Your answer should be the lines below from the one with "power gives cofinal" to the one with "is $\xi$-adically complete and separated", both included, given again exactly and with nothing added.

#### Provided records

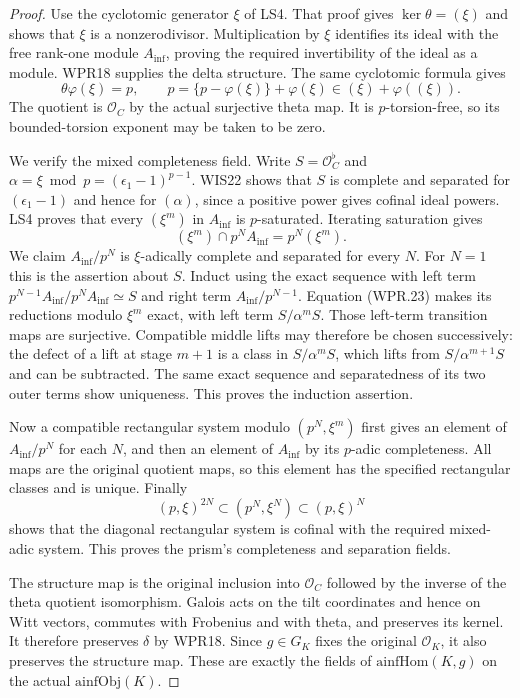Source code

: \documentclass[11pt,a4paper]{article}
\numberwithin{equation}{section}
\theoremstyle{remark}\newtheorem{remark}[theorem]{Remark}
\begin{document}
\begin{proof}
Use the cyclotomic generator $\xi$ of LS4. That proof gives
$\ker\theta=(\xi)$ and shows that $\xi$ is a nonzerodivisor.
Multiplication by $\xi$ identifies its ideal with the free
rank-one module $A_{\mathrm{inf}}$, proving the required invertibility
of the ideal as a module. WPR18 supplies the delta structure.
The same cyclotomic formula gives
\[
 \theta\varphi(\xi)=p,
 \qquad p=\{p-\varphi(\xi)\}+\varphi(\xi)
                  \in(\xi)+\varphi((\xi)).                 \tag{WPR.22}
\]
The quotient is $\mathcal O_C$ by the actual surjective theta
map. It is $p$-torsion-free, so its bounded-torsion exponent may
be taken to be zero.

We verify the mixed completeness field. Write $S=\mathcal O_C^\flat$
and $\alpha=\xi\bmod p=(\epsilon_1-1)^{p-1}$.
WIS22 shows that $S$ is complete and separated for
$(\epsilon_1-1)$ and hence for $(\alpha)$, since a positive
power gives cofinal ideal powers. LS4 proves that every
$(\xi^m)$ in $A_{\mathrm{inf}}$ is $p$-saturated. Iterating saturation
gives
\[
             (\xi^m)\cap p^NA_{\mathrm{inf}}=p^N(\xi^m).             \tag{WPR.23}
\]
We claim $A_{\mathrm{inf}}/p^N$ is $\xi$-adically complete and separated
for every $N$. For $N=1$ this is the assertion about $S$.
Induct using the exact sequence with left term
$p^{N-1}A_{\mathrm{inf}}/p^NA_{\mathrm{inf}}\simeq S$ and right term
$A_{\mathrm{inf}}/p^{N-1}$. Equation (WPR.23) makes its reductions
modulo $\xi^m$ exact, with left term $S/\alpha^mS$.
Those left-term transition maps are surjective. Compatible
middle lifts may therefore be chosen successively: the defect
of a lift at stage $m+1$ is a class in $S/\alpha^mS$, which
lifts from $S/\alpha^{m+1}S$ and can be subtracted. The same
exact sequence and separatedness of its two outer terms show
uniqueness. This proves the induction assertion.

Now a compatible rectangular system modulo $(p^N,\xi^m)$
first gives an element of $A_{\mathrm{inf}}/p^N$ for each $N$, and
then an element of $A_{\mathrm{inf}}$ by its $p$-adic completeness.
All maps are the original quotient maps, so this element has
the specified rectangular classes and is unique. Finally
\[
 (p,\xi)^{2N}\subset(p^N,\xi^N)\subset(p,\xi)^N
\]
shows that the diagonal rectangular system is cofinal with
the required mixed-adic system. This proves the prism's
completeness and separation fields.

The structure map is the original inclusion into $\mathcal O_C$
followed by the inverse of the theta quotient isomorphism.
Galois acts on the tilt coordinates and hence on Witt vectors,
commutes with Frobenius and with theta, and preserves its kernel.
It therefore preserves $\delta$ by WPR18. Since $g\in G_K$
fixes the original $\mathcal O_K$, it also preserves the
structure map. These are exactly the fields of
$\mathrm{ainfHom}(K,g)$ on the actual $\mathrm{ainfObj}(K)$.
\end{proof}
\end{document}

########

■ Finished task ■
power gives cofinal ideal powers. LS4 proves that every
$(\xi^m)$ in $A_{\mathrm{inf}}$ is $p$-saturated. Iterating saturation
gives
\[
             (\xi^m)\cap p^NA_{\mathrm{inf}}=p^N(\xi^m).             \tag{WPR.23}
\]
We claim $A_{\mathrm{inf}}/p^N$ is $\xi$-adically complete and separated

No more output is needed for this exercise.